You did the hard part. You read your Section 13 rent increase notice closely, you spotted that something was wrong, the wrong form, a notice period that was too short, a start date that did not line up, and for a moment it felt like the whole increase had collapsed. Then a fresh notice landed on the mat, the same increase, the dates corrected, and the win evaporated.
This is one of the most common and least explained situations in a rent challenge. Most guidance tells you how to find a defect. Very little tells you what happens next, when the landlord simply fixes it and serves again. This walkthrough fills that gap. It covers whether a landlord can re-serve, what happens to the once-a-year limit and the notice period when they do, how a withdrawn notice differs from a defective one, and exactly what to check on the second notice. England only, Section 13 increases on a periodic tenancy.
A defect usually delays the increase, it does not kill it
The first thing to understand, so you are not caught off guard, is that catching a defect rarely ends the matter permanently. A defective Section 13 notice generally just does not work. The proposed increase in it cannot take effect. But the landlord is not punished and is not barred from trying again. They can serve a fresh notice that corrects the problem.
That is not a reason to stop checking notices for defects. Spotting a defect still has real value:
- It buys you time. The increase on the bad notice cannot bite, so for now your rent stays where it is while the landlord starts over.
- It can deter a marginal increase. A landlord who has to redo the paperwork properly may decide a borderline increase is not worth the hassle.
- The replacement may also be flawed. Landlords who rush out a corrected notice, especially while trying to keep the original timetable, often get the new version wrong too.

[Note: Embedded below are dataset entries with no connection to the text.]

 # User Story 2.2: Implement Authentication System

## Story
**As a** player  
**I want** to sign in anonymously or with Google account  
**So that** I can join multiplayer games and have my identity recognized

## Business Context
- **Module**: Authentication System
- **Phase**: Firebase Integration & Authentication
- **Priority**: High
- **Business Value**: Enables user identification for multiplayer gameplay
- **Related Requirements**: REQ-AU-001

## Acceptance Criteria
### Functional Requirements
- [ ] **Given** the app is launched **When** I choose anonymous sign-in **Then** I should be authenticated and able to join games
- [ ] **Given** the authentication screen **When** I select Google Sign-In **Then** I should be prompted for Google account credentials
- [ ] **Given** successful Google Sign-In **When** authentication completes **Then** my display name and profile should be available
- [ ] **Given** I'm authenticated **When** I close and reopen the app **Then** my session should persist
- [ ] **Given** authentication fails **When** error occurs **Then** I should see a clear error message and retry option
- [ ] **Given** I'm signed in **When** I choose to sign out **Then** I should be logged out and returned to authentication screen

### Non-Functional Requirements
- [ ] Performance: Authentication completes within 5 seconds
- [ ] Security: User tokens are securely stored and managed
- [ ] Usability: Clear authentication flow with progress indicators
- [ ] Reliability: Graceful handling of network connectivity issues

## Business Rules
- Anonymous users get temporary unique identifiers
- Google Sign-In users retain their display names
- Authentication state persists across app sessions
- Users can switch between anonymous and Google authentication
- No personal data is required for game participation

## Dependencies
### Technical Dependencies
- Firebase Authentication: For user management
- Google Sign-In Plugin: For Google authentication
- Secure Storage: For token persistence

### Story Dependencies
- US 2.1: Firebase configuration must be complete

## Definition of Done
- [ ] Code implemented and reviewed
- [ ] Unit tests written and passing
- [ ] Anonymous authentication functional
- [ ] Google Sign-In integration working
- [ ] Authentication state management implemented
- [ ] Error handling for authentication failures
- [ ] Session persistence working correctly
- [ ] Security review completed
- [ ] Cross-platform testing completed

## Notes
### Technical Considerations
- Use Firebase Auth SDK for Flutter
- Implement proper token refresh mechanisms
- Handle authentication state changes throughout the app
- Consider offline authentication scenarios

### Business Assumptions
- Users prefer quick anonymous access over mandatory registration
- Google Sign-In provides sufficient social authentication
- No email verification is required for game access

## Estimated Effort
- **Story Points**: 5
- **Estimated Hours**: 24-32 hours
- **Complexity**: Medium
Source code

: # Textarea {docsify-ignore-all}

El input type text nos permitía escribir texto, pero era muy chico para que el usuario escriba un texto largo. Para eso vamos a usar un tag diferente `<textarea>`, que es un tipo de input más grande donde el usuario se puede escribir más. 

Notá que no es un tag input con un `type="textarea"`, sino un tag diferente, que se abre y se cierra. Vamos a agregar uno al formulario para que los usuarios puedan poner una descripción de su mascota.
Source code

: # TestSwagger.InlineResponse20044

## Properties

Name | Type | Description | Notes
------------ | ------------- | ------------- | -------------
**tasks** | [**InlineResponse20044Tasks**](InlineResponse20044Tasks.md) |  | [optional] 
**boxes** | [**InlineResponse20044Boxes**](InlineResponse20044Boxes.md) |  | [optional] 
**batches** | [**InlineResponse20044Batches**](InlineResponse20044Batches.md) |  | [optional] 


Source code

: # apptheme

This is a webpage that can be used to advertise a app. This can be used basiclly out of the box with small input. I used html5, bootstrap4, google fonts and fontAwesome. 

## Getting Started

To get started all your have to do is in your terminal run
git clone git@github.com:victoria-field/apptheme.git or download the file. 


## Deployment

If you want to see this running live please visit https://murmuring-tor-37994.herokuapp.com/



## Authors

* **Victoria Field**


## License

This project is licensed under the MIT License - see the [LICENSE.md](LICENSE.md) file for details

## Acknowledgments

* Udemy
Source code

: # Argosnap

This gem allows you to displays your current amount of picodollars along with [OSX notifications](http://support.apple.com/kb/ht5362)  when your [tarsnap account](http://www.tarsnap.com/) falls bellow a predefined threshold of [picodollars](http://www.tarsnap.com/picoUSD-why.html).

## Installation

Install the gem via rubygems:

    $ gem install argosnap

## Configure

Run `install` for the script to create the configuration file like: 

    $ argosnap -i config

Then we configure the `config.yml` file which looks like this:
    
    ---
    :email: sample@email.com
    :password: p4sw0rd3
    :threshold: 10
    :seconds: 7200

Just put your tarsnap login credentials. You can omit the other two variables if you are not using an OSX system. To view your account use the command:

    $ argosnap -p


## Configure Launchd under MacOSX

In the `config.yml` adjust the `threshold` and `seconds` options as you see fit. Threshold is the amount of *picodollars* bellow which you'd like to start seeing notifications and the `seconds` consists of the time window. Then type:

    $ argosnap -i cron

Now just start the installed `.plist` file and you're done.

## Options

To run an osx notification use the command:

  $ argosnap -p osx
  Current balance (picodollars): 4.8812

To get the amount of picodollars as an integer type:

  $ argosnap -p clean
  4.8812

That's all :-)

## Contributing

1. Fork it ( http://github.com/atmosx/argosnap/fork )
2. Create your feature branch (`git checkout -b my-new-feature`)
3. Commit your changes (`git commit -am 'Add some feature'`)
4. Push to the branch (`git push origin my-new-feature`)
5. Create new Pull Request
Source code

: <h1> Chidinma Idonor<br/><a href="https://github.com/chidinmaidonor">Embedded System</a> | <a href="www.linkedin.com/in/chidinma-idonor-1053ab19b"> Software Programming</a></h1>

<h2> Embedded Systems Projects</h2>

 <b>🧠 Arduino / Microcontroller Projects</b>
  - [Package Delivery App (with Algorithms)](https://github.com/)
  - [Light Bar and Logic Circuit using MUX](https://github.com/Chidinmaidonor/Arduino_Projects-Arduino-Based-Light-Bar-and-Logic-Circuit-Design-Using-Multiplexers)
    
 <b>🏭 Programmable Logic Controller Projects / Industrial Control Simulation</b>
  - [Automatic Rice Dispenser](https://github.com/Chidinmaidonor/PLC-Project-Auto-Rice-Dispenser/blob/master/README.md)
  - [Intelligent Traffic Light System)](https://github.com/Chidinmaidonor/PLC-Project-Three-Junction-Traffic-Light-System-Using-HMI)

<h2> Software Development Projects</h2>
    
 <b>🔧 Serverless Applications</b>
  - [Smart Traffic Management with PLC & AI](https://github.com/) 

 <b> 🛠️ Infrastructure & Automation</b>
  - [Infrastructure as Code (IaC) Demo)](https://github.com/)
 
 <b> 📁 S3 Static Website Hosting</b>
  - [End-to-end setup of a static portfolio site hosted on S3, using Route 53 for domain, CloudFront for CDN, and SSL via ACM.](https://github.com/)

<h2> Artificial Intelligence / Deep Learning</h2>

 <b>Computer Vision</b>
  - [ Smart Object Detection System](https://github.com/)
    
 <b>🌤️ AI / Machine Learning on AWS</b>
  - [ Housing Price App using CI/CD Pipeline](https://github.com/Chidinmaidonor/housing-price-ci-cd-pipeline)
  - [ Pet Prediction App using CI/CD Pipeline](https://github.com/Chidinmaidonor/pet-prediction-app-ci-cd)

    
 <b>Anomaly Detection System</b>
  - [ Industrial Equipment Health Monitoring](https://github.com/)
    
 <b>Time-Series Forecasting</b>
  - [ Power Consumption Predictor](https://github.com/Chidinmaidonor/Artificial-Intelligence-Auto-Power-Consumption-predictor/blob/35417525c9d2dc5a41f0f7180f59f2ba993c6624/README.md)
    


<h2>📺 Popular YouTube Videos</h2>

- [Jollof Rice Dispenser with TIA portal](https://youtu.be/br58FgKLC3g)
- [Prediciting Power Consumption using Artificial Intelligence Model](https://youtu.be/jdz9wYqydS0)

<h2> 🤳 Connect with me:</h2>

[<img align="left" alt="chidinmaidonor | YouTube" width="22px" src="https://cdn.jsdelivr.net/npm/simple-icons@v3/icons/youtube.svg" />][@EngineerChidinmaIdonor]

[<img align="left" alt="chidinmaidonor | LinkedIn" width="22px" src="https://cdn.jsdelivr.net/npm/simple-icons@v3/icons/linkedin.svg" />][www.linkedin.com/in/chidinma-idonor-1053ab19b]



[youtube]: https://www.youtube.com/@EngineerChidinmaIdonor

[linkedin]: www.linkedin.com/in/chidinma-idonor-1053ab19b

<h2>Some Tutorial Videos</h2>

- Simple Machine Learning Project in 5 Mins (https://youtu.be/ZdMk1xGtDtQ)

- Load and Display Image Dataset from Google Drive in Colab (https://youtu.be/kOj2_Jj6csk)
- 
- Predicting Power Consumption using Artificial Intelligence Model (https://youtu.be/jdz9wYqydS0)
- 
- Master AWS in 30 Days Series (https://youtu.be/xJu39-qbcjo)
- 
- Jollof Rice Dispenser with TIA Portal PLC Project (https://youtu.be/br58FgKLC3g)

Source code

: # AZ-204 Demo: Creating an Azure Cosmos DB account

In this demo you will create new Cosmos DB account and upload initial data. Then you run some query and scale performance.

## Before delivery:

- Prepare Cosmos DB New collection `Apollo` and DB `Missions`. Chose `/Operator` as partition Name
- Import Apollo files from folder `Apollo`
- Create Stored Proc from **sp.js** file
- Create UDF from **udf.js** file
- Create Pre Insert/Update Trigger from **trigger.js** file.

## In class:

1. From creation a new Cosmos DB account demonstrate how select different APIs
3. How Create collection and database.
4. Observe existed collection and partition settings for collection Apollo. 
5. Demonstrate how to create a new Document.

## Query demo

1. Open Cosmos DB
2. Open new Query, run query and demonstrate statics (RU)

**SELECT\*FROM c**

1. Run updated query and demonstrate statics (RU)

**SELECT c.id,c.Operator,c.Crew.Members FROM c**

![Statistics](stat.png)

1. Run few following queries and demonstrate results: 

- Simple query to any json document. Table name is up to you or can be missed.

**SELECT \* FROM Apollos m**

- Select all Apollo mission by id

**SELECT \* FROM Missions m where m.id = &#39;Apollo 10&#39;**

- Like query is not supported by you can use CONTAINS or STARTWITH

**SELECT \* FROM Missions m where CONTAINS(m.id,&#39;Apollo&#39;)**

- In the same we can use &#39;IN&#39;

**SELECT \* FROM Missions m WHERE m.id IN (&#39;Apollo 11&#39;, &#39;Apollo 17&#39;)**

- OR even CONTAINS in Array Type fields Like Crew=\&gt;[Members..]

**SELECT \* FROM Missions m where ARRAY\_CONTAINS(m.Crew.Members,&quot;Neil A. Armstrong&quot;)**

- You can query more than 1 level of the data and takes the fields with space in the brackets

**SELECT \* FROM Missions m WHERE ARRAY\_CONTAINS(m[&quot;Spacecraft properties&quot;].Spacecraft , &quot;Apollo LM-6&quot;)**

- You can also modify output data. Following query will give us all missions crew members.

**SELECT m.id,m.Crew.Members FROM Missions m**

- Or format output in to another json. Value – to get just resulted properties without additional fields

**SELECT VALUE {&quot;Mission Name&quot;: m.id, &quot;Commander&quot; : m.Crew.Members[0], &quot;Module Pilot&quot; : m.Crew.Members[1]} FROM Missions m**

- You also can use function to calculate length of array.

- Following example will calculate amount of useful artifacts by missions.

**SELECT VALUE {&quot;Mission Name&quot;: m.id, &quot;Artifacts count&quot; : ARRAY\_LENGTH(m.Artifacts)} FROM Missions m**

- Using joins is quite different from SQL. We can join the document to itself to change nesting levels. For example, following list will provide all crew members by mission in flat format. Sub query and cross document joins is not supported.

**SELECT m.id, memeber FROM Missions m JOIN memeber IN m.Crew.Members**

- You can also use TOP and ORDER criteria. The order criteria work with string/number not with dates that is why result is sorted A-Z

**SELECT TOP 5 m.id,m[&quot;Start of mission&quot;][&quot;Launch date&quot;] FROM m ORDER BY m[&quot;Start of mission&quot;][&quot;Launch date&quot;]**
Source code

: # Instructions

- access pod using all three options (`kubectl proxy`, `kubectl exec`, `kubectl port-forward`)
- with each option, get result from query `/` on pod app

So treat a defective notice as a delay and a second chance to prepare, not as a permanent victory. The mindset that serves you best is: good, that one does not count, now let us look carefully at the next one.
Can the landlord just re-serve?
Yes. There is nothing stopping a landlord serving a new Section 13 notice after a defective one. In fact it is the normal, expected response once a defect is pointed out. If anything, raising a clear defect with your landlord often prompts exactly this: a corrected notice by return.
What the landlord cannot do is use re-service to get around the substantive protections. A second notice does not let them increase the rent more often than the law allows, and it does not let them shortcut the notice period. Each of those resets is tied to the new notice, and we look at both now.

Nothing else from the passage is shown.